Organizations should also ensure they fulfill any relevant regulatory compliance requirements to be able to remediate potential vulnerabilities and misconfigurations in a timely manner. Some standards and requirements might include: FISMA, DISA-STIG, CIS, GDPR, PDPA, APRA CPS 234 and more. The Department of Homeland Security’s Continuous Diagnostics and Mitigation (CDM) standards for database security also provides a great for continuous assessment for organizations to follow.

3. Establish user access controls. The only way to establish meaningful controls that track how users interact with data, or to capture an audit trail for use in a breach investigation, is to know who has access to what data and why/how they’ve been granted that access. As people change roles or leave an organization, user privileges are often not kept up-to-date, and organizations lack a full understanding of who all has access to sensitive data.

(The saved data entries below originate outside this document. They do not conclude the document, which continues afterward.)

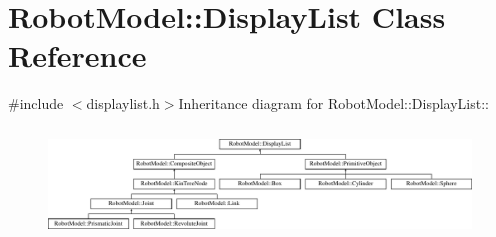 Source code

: \hypertarget{class_robot_model_1_1_display_list}{
\section{RobotModel::DisplayList Class Reference}
\label{class_robot_model_1_1_display_list}
}


{\ttfamily \#include $<$displaylist.h$>$}Inheritance diagram for RobotModel::DisplayList::\begin{figure}[H]
\begin{center}
\leavevmode
\includegraphics[height=2.97872cm]{class_robot_model_1_1_display_list}
\end{center}
\end{figure}
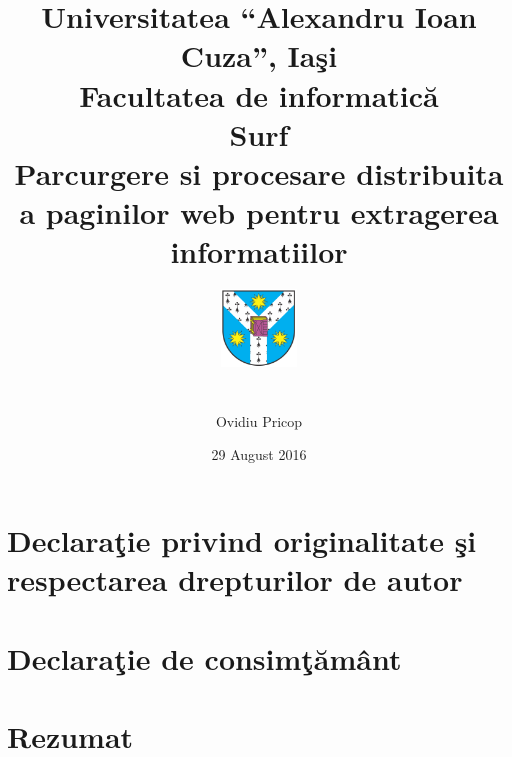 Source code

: \documentclass[12pt,oneside]{report}
\newcommand{\GLOBALDATE}{29 August 2016}
\newcommand{\chaptertitle}[1]{\LARGE{#1}}
\begin{document}
\title{
	\large{Universitatea \enquote{Alexandru Ioan Cuza}, Ia\c{s}i} \\
	\vspace{0.5cm}
	\large{\textbf{Facultatea de informatic\u{a}}} \\
      \vspace{2cm}
	\LARGE{Surf} \\
	\vspace{1cm}
	\large{Parcurgere si procesare distribuita a paginilor web pentru extragerea informatiilor} \\
	\vspace{1cm}
	\vspace{1cm}
	\includegraphics[width=2cm,height=3cm,keepaspectratio]{uaic_sigla.png}
}

\author{Ovidiu Pricop}
\date{\GLOBALDATE}

\maketitle


\chapter*{
	\large{
		Declara\c{t}ie privind originalitate \c{s}i respectarea drepturilor de autor
	}
}



\chapter*{
	\large{
		Declara\c{t}ie de consim\c{t}\u{a}m\^{a}nt
	}
}



\chapter*{\chaptertitle{Rezumat}}

\newpage


\end{document}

Users should only have access to the data and tools critical to fulfill their job. For example, individuals with elevated privileges, broad access and extensive database knowledge often include DBAs, developers, quality assurance staff, contractors and consultants. Alternatively, IT operations, network operations, security and audit personnel may not have the same user rights as authorized users do, but they may be capable of performing privileged activity to systems or security protocols needed for their job.

By establishing clear access controls and user activity policies, administrators and security personnel have sufficient, actionable data to make informed decisions and are not distracted by excessive alerts, false-positives and false-negatives.

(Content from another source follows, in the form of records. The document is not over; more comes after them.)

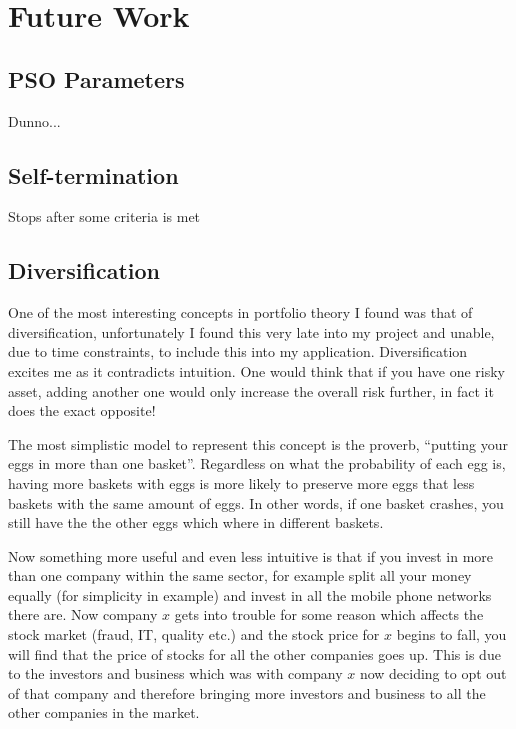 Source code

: \documentclass{pdfmx4020}
\begin{document}

\chapter{Future Work}

  \section{PSO Parameters} %
  \label{sec:parameters}
    Dunno...

  \section{Self-termination} %
  \label{sec:self_termination}
    Stops after some criteria is met

  \section{Diversification} %
  \label{sec:diversification}
    One of the most interesting concepts in portfolio theory I found was that of diversification, unfortunately I found this very late into my project and unable, due to time constraints, to include this into my application. Diversification excites me as it contradicts intuition. One would think that if you have one risky asset, adding another one would only increase the overall risk further, in fact it does the exact opposite!

    The most simplistic model to represent this concept is the proverb, ``putting your eggs in more than one basket''. Regardless on what the probability of each egg is, having more baskets with eggs is more likely to preserve more eggs that less baskets with the same amount of eggs. In other words, if one basket crashes, you still have the the other eggs which where in different baskets. 

    Now something more useful and even less intuitive is that if you invest in more than one company within the same sector, for example split all your money equally (for simplicity in example) and invest in all the mobile phone networks there are. Now company $x$ gets into trouble for some reason which affects the stock market (fraud, IT, quality etc.) and the stock price for $x$ begins to fall, you will find that the price of stocks for all the other companies goes up. This is due to the investors and business which was with company $x$ now deciding to opt out of that company and therefore bringing more investors and business to all the other companies in the market. 
\end{document}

4. Implement risk mitigation and compensating controls. Remediating high-risk vulnerabilities and misconfigurations within your databases not only reduces your risk of compromise, but it also narrows the scope of any required compensating controls you might need – such as exploit monitoring. Using data analytics to associate risk scores with the findings from your vulnerability assessment can help identify your most exposed systems or groups so you can focus your efforts where you stand to make the most impact.

5. Utilize DAM for real time detection, alert, and response. For vulnerabilities that cannot be remediated or patched in a timely manner, real-time a policy-based database activity monitoring (DAM) solution utilizes vulnerability, configuration, and user data to produce accurate, efficient monitoring policies.

DAM solutions can alert operations center personnel when a security violation is identified so they can take corrective action. Many organizations also feed these alerts into a security information and event management (SIEM) or network management tool if suspicious or malicious activity is detected, for further investigation and remediation. This can make database security management easier with a set of actionable security and compliance alerts.

Securing Your Most Valuable Asset: Data

Data is an organization’s most precious asset, but with more of it residing in public and private clouds, we can no longer think of a database as something that can be protected with traditional perimeter-based network security. By establishing the right policies, scanning for vulnerabilities, controlling user privilege, implementing risk mitigation and real-time monitoring, organization can create a data-centric security practice that protects sensitive data in any location.  

Technology alone will not reduce your risk of database compromise. A complete program incorporates people, process, and technology. Determining and establishing the appropriate policies, roles, accountability, workflow, mitigation, reporting, and ongoing management will set all stakeholders on a course to achieve a strong database security program.

Mark Trinidad    

Mark Trinidad is senior manager of database security for Trustwave.